Denmark’s food bureau stated on Monday that it plans to comply with European Union rulings on the country’s signature cinnamon rolls. The EU has targeted what Danes call kanelsnegler. The commission claims bakers use too much cinnamon when they make the rolls.
Coumarin is found in cinnamon and scientists have discovered that the chemical is slightly unhealthy for the liver and kidneys of humans. The EU directive says that bakers in Denmark and other European nations should cap how much cinnamon is used.
The EU has stipulated two different cinnamon limits for baked products. Bakers will be permitted to use 15 milligrammes of the spice for every kilogramme of baked items they make for general sales. The restriction increases to 50 milligrammes per kilogramme for festive season and traditional cakes.
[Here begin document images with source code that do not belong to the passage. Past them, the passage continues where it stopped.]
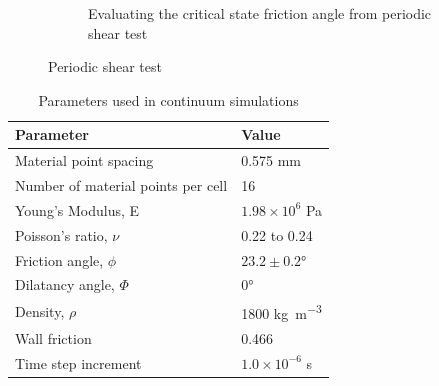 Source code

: \begin{figure}
\begin{subfigure}[b]{0.575\textwidth}
\caption{Evaluating the critical state friction angle from periodic shear 
test}
\label{fig:Sxy_vs_Syy}
\end{subfigure} 
\caption{Periodic shear test}
\label{fig:shear_test}
\end{figure}


\begin{table}
\caption{Parameters used in continuum simulations}
\label{table:MPMData}
\centering
\begin{tabular}{ll}
\toprule
\textbf{Parameter} & \textbf{Value} \\ \midrule
Material point spacing & 0.575 \si{\mm} \\
Number of material points per cell & 16 \\
Young's Modulus, E & $1.98 \times 10 ^{6}$ \si{\Pa} \\
Poisson's ratio, $\nu$ & 0.22 to 0.24 \\ 
Friction angle, $\phi$ & $23.2 \pm 0.2\si{\degree}$ \\
Dilatancy angle, $\varPhi$ & $0$\si{\degree} \\
Density, $\rho$ & 1800 \si{\kg\per\m\cubed}\\
Wall friction & 0.466 \\
Time step increment & $1.0 \times 10^{-6}$ \si{\second}\\ \bottomrule
\end{tabular}
\end{table}

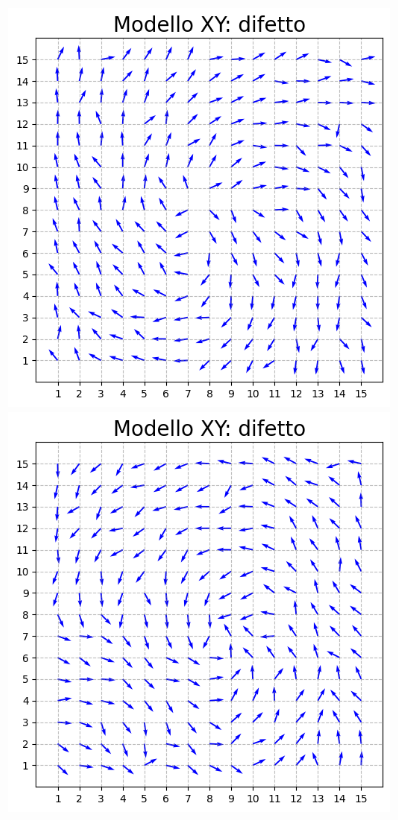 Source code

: \vspace*{\fill}

\vspace*{\fill}

\begin{figure}[H]
    \centering
    \begin{minipage}{0.45\textwidth}  
      \centering
      \includegraphics[page=1, width=0.9\textwidth]{Immagini/simModelloXY/difetto1.png}
    \end{minipage}\hfill
    \begin{minipage}{0.45\textwidth}  
      \centering
      \includegraphics[page=1, width=0.9\textwidth]{Immagini/simModelloXY/difetto2.png}
    \end{minipage}
    \vspace{12pt}


\end{figure}
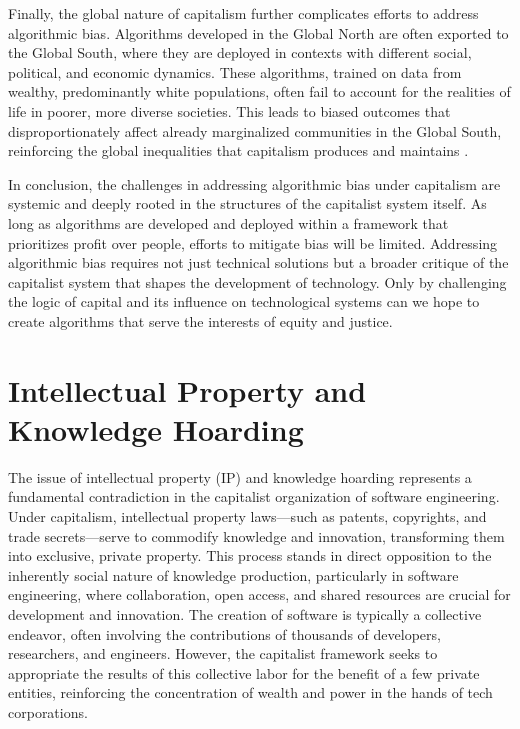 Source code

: Finally, the global nature of capitalism further complicates efforts to address algorithmic bias. Algorithms developed in the Global North are often exported to the Global South, where they are deployed in contexts with different social, political, and economic dynamics. These algorithms, trained on data from wealthy, predominantly white populations, often fail to account for the realities of life in poorer, more diverse societies. This leads to biased outcomes that disproportionately affect already marginalized communities in the Global South, reinforcing the global inequalities that capitalism produces and maintains \cite[pp.~28-31]{birhane2021}.

In conclusion, the challenges in addressing algorithmic bias under capitalism are systemic and deeply rooted in the structures of the capitalist system itself. As long as algorithms are developed and deployed within a framework that prioritizes profit over people, efforts to mitigate bias will be limited. Addressing algorithmic bias requires not just technical solutions but a broader critique of the capitalist system that shapes the development of technology. Only by challenging the logic of capital and its influence on technological systems can we hope to create algorithms that serve the interests of equity and justice.

\section{Intellectual Property and Knowledge Hoarding}

The issue of intellectual property (IP) and knowledge hoarding represents a fundamental contradiction in the capitalist organization of software engineering. Under capitalism, intellectual property laws—such as patents, copyrights, and trade secrets—serve to commodify knowledge and innovation, transforming them into exclusive, private property. This process stands in direct opposition to the inherently social nature of knowledge production, particularly in software engineering, where collaboration, open access, and shared resources are crucial for development and innovation. The creation of software is typically a collective endeavor, often involving the contributions of thousands of developers, researchers, and engineers. However, the capitalist framework seeks to appropriate the results of this collective labor for the benefit of a few private entities, reinforcing the concentration of wealth and power in the hands of tech corporations.

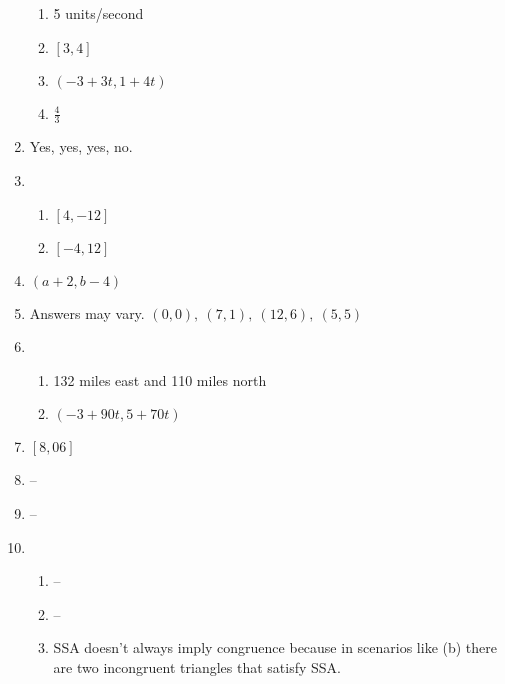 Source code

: \documentclass{article}
\begin{document}
\begin{enumerate}
\begin{enumerate}
	\item 5 units/second
	
	\item $[3, 4]$
	
	\item $(-3 + 3t, 1 + 4t)$
	
	\item $\frac{4}{3}$
	
	\end{enumerate}
	
\item Yes, yes, yes, no.

\item

	\begin{enumerate}
	
	\item $[4, -12]$
	
	\item $[-4, 12]$
	
	\end{enumerate}
	
\item $(a + 2, b - 4)$

\item Answers may vary. $(0,0), \ (7,1), \ (12, 6), \ (5, 5)$

\item

	\begin{enumerate}

	\item 132 miles east and 110 miles north
	
	\item $(-3 + 90t, 5 + 70t)$

	\end{enumerate}
	
\item $[8, 06]$

\item --

\item --

\item

	\begin{enumerate}
	
	\item --
	
	\item --
	
	\item SSA doesn't always imply congruence because in scenarios like (b) there are two incongruent triangles that satisfy SSA. 
	

\end{enumerate}
\end{enumerate}
\end{document}
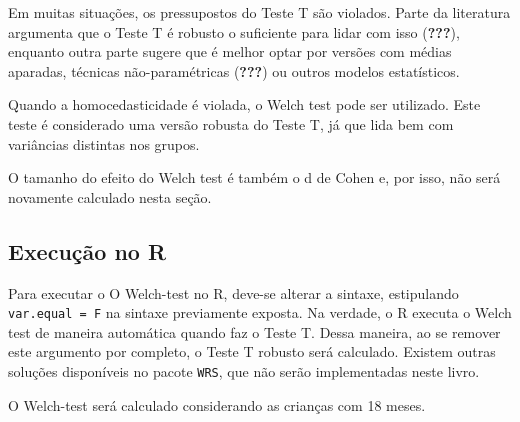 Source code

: \documentclass[
]{book}
\newenvironment{Shaded}{\begin{snugshade}}{\end{snugshade}}
\newcommand{\DataTypeTok}[1]{\textcolor[rgb]{0.13,0.29,0.53}{#1}}
\newcommand{\DecValTok}[1]{\textcolor[rgb]{0.00,0.00,0.81}{#1}}
\newcommand{\KeywordTok}[1]{\textcolor[rgb]{0.13,0.29,0.53}{\textbf{#1}}}
\newcommand{\NormalTok}[1]{#1}
\newcommand{\OperatorTok}[1]{\textcolor[rgb]{0.81,0.36,0.00}{\textbf{#1}}}
\newcommand{\OtherTok}[1]{\textcolor[rgb]{0.56,0.35,0.01}{#1}}
\newcommand{\StringTok}[1]{\textcolor[rgb]{0.31,0.60,0.02}{#1}}
\begin{document}
Em muitas situações, os pressupostos do Teste T são violados. Parte da
literatura argumenta que o Teste T é robusto o suficiente para lidar com
isso ({\textbf{???}}), enquanto outra parte sugere que é melhor optar
por versões com médias aparadas, técnicas não-paramétricas
({\textbf{???}}) ou outros modelos estatísticos.

Quando a homocedasticidade é violada, o Welch test pode ser utilizado.
Este teste é considerado uma versão robusta do Teste T, já que lida bem
com variâncias distintas nos grupos.

O tamanho do efeito do Welch test é também o d de Cohen e, por isso, não
será novamente calculado nesta seção.

\hypertarget{execuuxe7uxe3o-no-r-3}{%
\subsection{Execução no R}\label{execuuxe7uxe3o-no-r-3}}

Para executar o O Welch-test no R, deve-se alterar a sintaxe,
estipulando \texttt{var.equal\ =\ F} na sintaxe previamente exposta. Na
verdade, o R executa o Welch test de maneira automática quando faz o
Teste T. Dessa maneira, ao se remover este argumento por completo, o
Teste T robusto será calculado. Existem outras soluções disponíveis no
pacote \texttt{WRS}, que não serão implementadas neste livro.

O Welch-test será calculado considerando as crianças com 18 meses.

\begin{Shaded}
\end{Shaded}
\end{document}
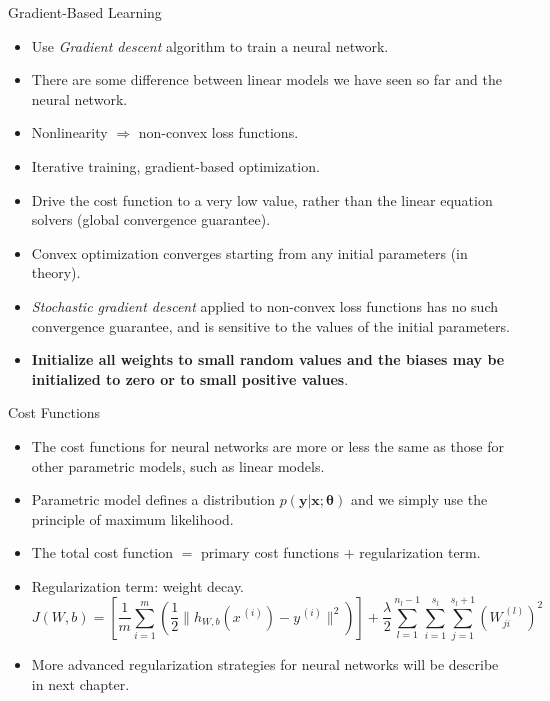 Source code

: \documentclass[10pt]{beamer}
\begin{document}
	\begin{frame}{Gradient-Based Learning}
		\begin{itemize}
			\item Use \emph{Gradient descent} algorithm to train a neural network.
			\pause
			\item There are some difference between linear models we have seen so far and the neural network.
			\pause
			\item Nonlinearity $\Longrightarrow$ non-convex loss functions.
			\pause
			\item Iterative training, gradient-based optimization.
			\pause
			\item Drive the cost function to a very low value, rather than the linear equation solvers (global convergence guarantee).
			\pause
			\item Convex optimization converges starting from any initial parameters (in theory).
			\pause
			\item \emph{Stochastic gradient descent} applied to non-convex loss functions has no such convergence guarantee, and is sensitive to the values of the initial parameters.
			\pause
			\item \textbf{Initialize all weights to small random values and the biases may be initialized to zero or to small positive values}.
		\end{itemize}
	\end{frame}
	
	\begin{frame}{Cost Functions}
		\begin{itemize}
			\item The cost functions for neural networks are more or less the same as those for other parametric models, such as linear models.
			\pause
			\item Parametric model defines a distribution $p(\bm{y}|\bm{x};\bm{\theta})$ and we simply use the principle of maximum likelihood.
			\pause
			\item The total cost function $=$ primary cost functions $+$ regularization term.
			\pause
			\item Regularization term: weight decay.
			\begin{equation*}
				J(W,b)=\left[\frac{1}{m}\sum_{i=1}^m(\frac{1}{2}\lVert h_{W,b}(x^{\,(i)})-y^{\,(i)}\rVert^2)\right]+\frac{\lambda}{2}\sum_{l=1}^{n_l-1}\sum_{i=1}^{s_l}\sum_{j=1}^{s_l+1}\left(W_{ji}^{\,(l)}\right)^2
			\end{equation*}
			\pause
			\item More advanced regularization strategies for neural networks will be describe in next chapter.
		\end{itemize}
	\end{frame}
	
\end{document}
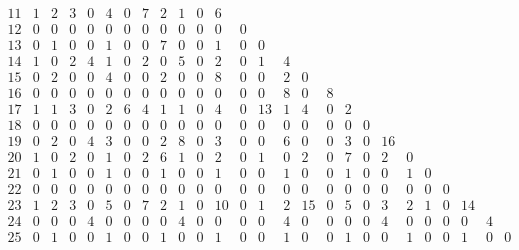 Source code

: \begin{landscape}
\[\begin{array}{c|ccccccccccccccccccccccccc}
11&  1&  2&  3&  0&  4&  0&  7&  2&  1&  0&  6&   &   &   &   &   &   &   &   &   &   &   &   &   &   \\
12&  0&  0&  0&  0&  0&  0&  0&  0&  0&  0&  0&  0&   &   &   &   &   &   &   &   &   &   &   &   &   \\
13&  0&  1&  0&  0&  1&  0&  0&  7&  0&  0&  1&  0&  0&   &   &   &   &   &   &   &   &   &   &   &   \\
14&  1&  0&  2&  4&  1&  0&  2&  0&  5&  0&  2&  0&  1&  4&   &   &   &   &   &   &   &   &   &   &   \\
15&  0&  2&  0&  0&  4&  0&  0&  2&  0&  0&  8&  0&  0&  2&  0&   &   &   &   &   &   &   &   &   &   \\
16&  0&  0&  0&  0&  0&  0&  0&  0&  0&  0&  0&  0&  0&  8&  0&  8&   &   &   &   &   &   &   &   &   \\
17&  1&  1&  3&  0&  2&  6&  4&  1&  1&  0&  4&  0& 13&  1&  4&  0&  2&   &   &   &   &   &   &   &   \\
18&  0&  0&  0&  0&  0&  0&  0&  0&  0&  0&  0&  0&  0&  0&  0&  0&  0&  0&   &   &   &   &   &   &   \\
19&  0&  2&  0&  4&  3&  0&  0&  2&  8&  0&  3&  0&  0&  6&  0&  0&  3&  0& 16&   &   &   &   &   &   \\
20&  1&  0&  2&  0&  1&  0&  2&  6&  1&  0&  2&  0&  1&  0&  2&  0&  7&  0&  2&  0&   &   &   &   &   \\
21&  0&  1&  0&  0&  1&  0&  0&  1&  0&  0&  1&  0&  0&  1&  0&  0&  1&  0&  0&  1&  0&   &   &   &   \\
22&  0&  0&  0&  0&  0&  0&  0&  0&  0&  0&  0&  0&  0&  0&  0&  0&  0&  0&  0&  0&  0&  0&   &   &   \\
23&  1&  2&  3&  0&  5&  0&  7&  2&  1&  0& 10&  0&  1&  2& 15&  0&  5&  0&  3&  2&  1&  0& 14&   &   \\
24&  0&  0&  0&  4&  0&  0&  0&  0&  4&  0&  0&  0&  0&  4&  0&  0&  0&  0&  4&  0&  0&  0&  0&  4&   \\
25&  0&  1&  0&  0&  1&  0&  0&  1&  0&  0&  1&  0&  0&  1&  0&  0&  1&  0&  0&  1&  0&  0&  1&  0&  0\\
\end{array}
\]


\end{landscape}
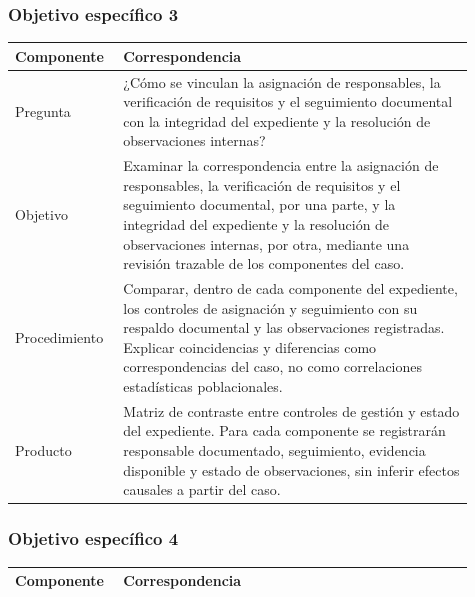 {\begin{longtable}{p{0.19\linewidth}p{0.72\linewidth}}
\end{longtable}

\subsubsection{Objetivo específico 3}

\begin{longtable}{p{0.19\linewidth}p{0.72\linewidth}}

\textbf{Componente} & \textbf{Correspondencia} \\ \hline\endhead

Pregunta & ¿Cómo se vinculan la asignación de responsables, la verificación de requisitos y el seguimiento documental con la integridad del expediente y la resolución de observaciones internas? \\ \hline

Objetivo & Examinar la correspondencia entre la asignación de responsables, la verificación de requisitos y el seguimiento documental, por una parte, y la integridad del expediente y la resolución de observaciones internas, por otra, mediante una revisión trazable de los componentes del caso. \\ \hline

Procedimiento & Comparar, dentro de cada componente del expediente, los controles de asignación y seguimiento con su respaldo documental y las observaciones registradas. Explicar coincidencias y diferencias como correspondencias del caso, no como correlaciones estadísticas poblacionales. \\ \hline

Producto & Matriz de contraste entre controles de gestión y estado del expediente. Para cada componente se registrarán responsable documentado, seguimiento, evidencia disponible y estado de observaciones, sin inferir efectos causales a partir del caso. \\ \hline

\end{longtable}

\subsubsection{Objetivo específico 4}

\begin{longtable}{p{0.19\linewidth}p{0.72\linewidth}}

\textbf{Componente} & \textbf{Correspondencia} \\ \hline\endhead


\end{longtable}}
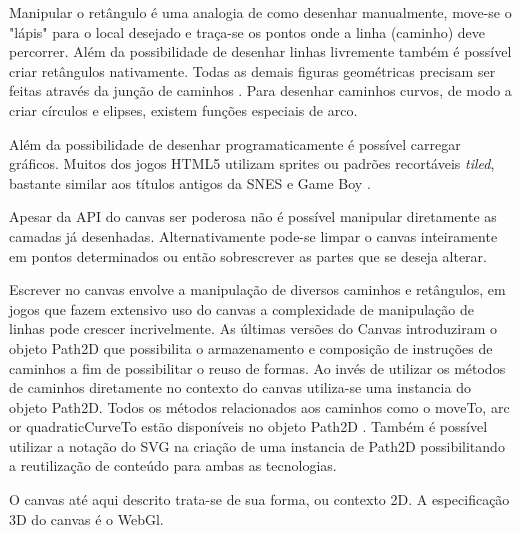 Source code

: Manipular o retângulo é uma analogia de como desenhar manualmente,
move-se o "lápis" para o local desejado e traça-se os pontos onde
a linha (caminho) deve percorrer. Além da possibilidade de desenhar linhas
livremente também é possível criar retângulos nativamente. Todas as demais figuras geométricas precisam ser feitas através da junção de caminhos \autocite{mdnCanvas}. Para desenhar caminhos curvos, de modo a criar círculos e elipses, existem funções especiais de arco.

Além da possibilidade de desenhar programaticamente é possível
carregar gráficos. Muitos dos jogos HTML5 utilizam sprites ou
padrões recortáveis \textit{tiled}, bastante similar aos títulos antigos da SNES e Game Boy \autocite{buildingHtml5Game}.

Apesar da API do canvas ser poderosa não é possível manipular diretamente as camadas já desenhadas. Alternativamente pode-se limpar o canvas inteiramente em pontos determinados ou então sobrescrever as partes que se deseja alterar.

Escrever no canvas envolve a manipulação de  diversos caminhos e retângulos, em jogos que fazem extensivo uso do canvas a complexidade de manipulação de linhas pode crescer incrivelmente. As últimas versões do Canvas introduziram o objeto Path2D que possibilita o armazenamento  e composição de instruções de caminhos a fim de possibilitar o reuso de formas. Ao invés de utilizar os métodos de caminhos diretamente no contexto do canvas utiliza-se uma instancia do objeto Path2D. Todos os métodos relacionados aos caminhos como o moveTo, arc or quadraticCurveTo estão disponíveis no objeto Path2D \autocite{mdnCanvas}. Também é possível utilizar a notação do SVG na criação de uma instancia de Path2D possibilitando a reutilização  de conteúdo para ambas as tecnologias.

O canvas até aqui descrito trata-se de sua forma, ou contexto 2D. A
especificação 3D do canvas é o WebGl.

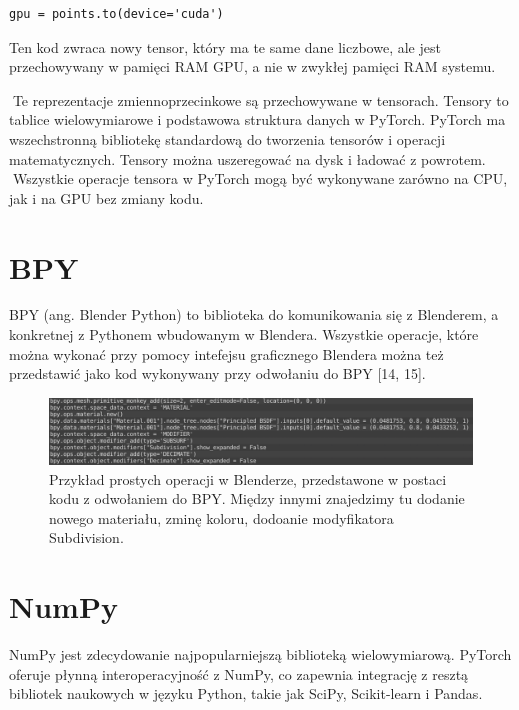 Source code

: \documentclass[brudnopis]{xmgr}
\begin{document}
\begin{lstlisting}
gpu = points.to(device='cuda')
\end{lstlisting}


Ten kod zwraca nowy tensor, który ma te same dane liczbowe, ale jest przechowywany w pamięci RAM GPU, a nie w zwykłej pamięci RAM systemu.

􏰹Te reprezentacje zmiennoprzecinkowe są przechowywane w tensorach. Tensory to tablice wielowymiarowe i podstawowa struktura danych w PyTorch. PyTorch ma wszechstronną bibliotekę standardową do tworzenia tensorów i operacji matematycznych. Tensory można uszeregować na dysk i ładować z powrotem.
􏰹Wszystkie operacje tensora w PyTorch mogą być wykonywane zarówno na CPU, jak i na GPU bez zmiany kodu.

  \section{BPY\label{s:dsssl}}
  
  BPY (ang. Blender Python) to biblioteka do komunikowania się z Blenderem, a konkretnej z Pythonem wbudowanym w Blendera. Wszystkie operacje, które można wykonać przy pomocy intefejsu graficznego Blendera można też przedstawić jako kod wykonywany przy odwołaniu do BPY [14, 15].
  
  
  \begin{figure}[!tbh]
\centering
\includegraphics[width=1.1\hsize]{fig/8}
\caption{Przykład prostych operacji w Blenderze, przedstawone w postaci kodu z odwołaniem do BPY. Między innymi znajedzimy tu dodanie nowego materiału, zminę koloru, dodoanie modyfikatora Subdivision.\label{RYS.3}}
\end{figure}
  
    \section{NumPy\label{s:dsssl}}
    
    NumPy jest zdecydowanie najpopularniejszą biblioteką wielowymiarową. PyTorch oferuje płynną interoperacyjność z NumPy, co zapewnia integrację z resztą bibliotek naukowych w języku Python, takie jak SciPy, Scikit-learn i Pandas.
    
\end{document}
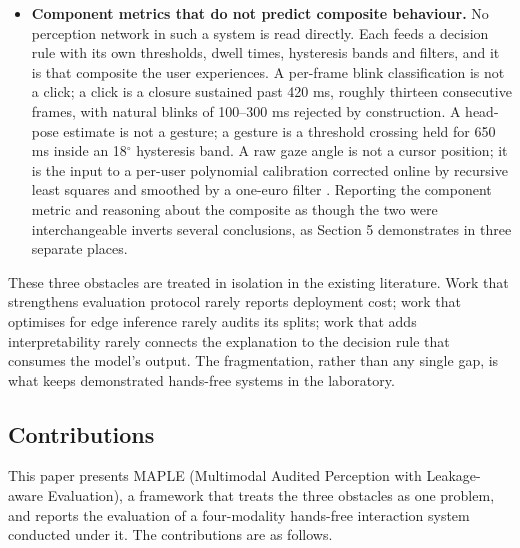 \begin{itemize}
\item \textbf{Component metrics that do not predict composite behaviour.} No perception network in such a system is read directly. Each feeds a decision rule with its own thresholds, dwell times, hysteresis bands and filters, and it is that composite the user experiences. A per-frame blink classification is not a click; a click is a closure sustained past 420 ms, roughly thirteen consecutive frames, with natural blinks of 100--300 ms rejected by construction. A head-pose estimate is not a gesture; a gesture is a threshold crossing held for 650 ms inside an 18$^{\circ}$ hysteresis band. A raw gaze angle is not a cursor position; it is the input to a per-user polynomial calibration corrected online by recursive least squares  and smoothed by a one-euro filter . Reporting the component metric and reasoning about the composite as though the two were interchangeable inverts several conclusions, as Section 5 demonstrates in three separate places.
\end{itemize}

These three obstacles are treated in isolation in the existing literature. Work that strengthens evaluation protocol rarely reports deployment cost; work that optimises for edge inference rarely audits its splits; work that adds interpretability rarely connects the explanation to the decision rule that consumes the model's output. The fragmentation, rather than any single gap, is what keeps demonstrated hands-free systems in the laboratory.

\FloatBarrier

\subsection{Contributions}

This paper presents MAPLE (Multimodal Audited Perception with Leakage-aware Evaluation), a framework that treats the three obstacles as one problem, and reports the evaluation of a four-modality hands-free interaction system conducted under it. The contributions are as follows.

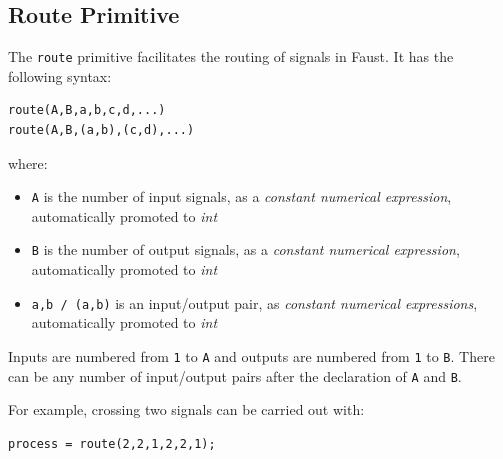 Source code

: 

\subsection{Route Primitive }

The  \lstinline'route' primitive facilitates the routing of signals in Faust. It has the following syntax:

\begin{lstlisting}
route(A,B,a,b,c,d,...)
route(A,B,(a,b),(c,d),...)
\end{lstlisting}

where:

\begin{itemize} 
\item \lstinline'A' is the number of input signals, as a \textit{constant numerical expression}, automatically promoted to \textit{int}
\item \lstinline'B' is the number of output signals, as a \textit{constant numerical expression}, automatically promoted to \textit{int}
\item \lstinline'a,b / (a,b)' is an input/output pair, as \textit{constant numerical expressions}, automatically promoted to \textit{int}
\end{itemize}

Inputs are numbered from \lstinline'1' to \lstinline'A' and outputs are numbered from \lstinline'1' to \lstinline'B'. There can be any number of input/output pairs after the declaration of \lstinline'A' and \lstinline'B'.

For example, crossing two signals can be carried out with:

\begin{lstlisting}
process = route(2,2,1,2,2,1);
\end{lstlisting}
Fodevarestyrelsen is the Danish food regulatory body and it says that kanelsnegler are not a festive or traditional item of food. The Copenhagen Post reported that due to this determination, the body’s Birgit Bonsager says the Danish rolls can only be made with the 15-milligramme cinnamon content.
The spokesperson explained that although most people did not have problems with ingesting coumarin, there was a small minority that would eventually be adversely affected. Ms Bonsager also stated that the bureau did not agree with the classification of the cinnamon roll as a traditional item by Sweden.
The possible restriction on how much cinnamon can go in a kanelsnegler has incensed the country’s bakers. The Danish Bakers’ Association president, Hardy Christensen, said they were an integral part of the nation’s heritage and a cinnamon roll without cinnamon would not taste the same.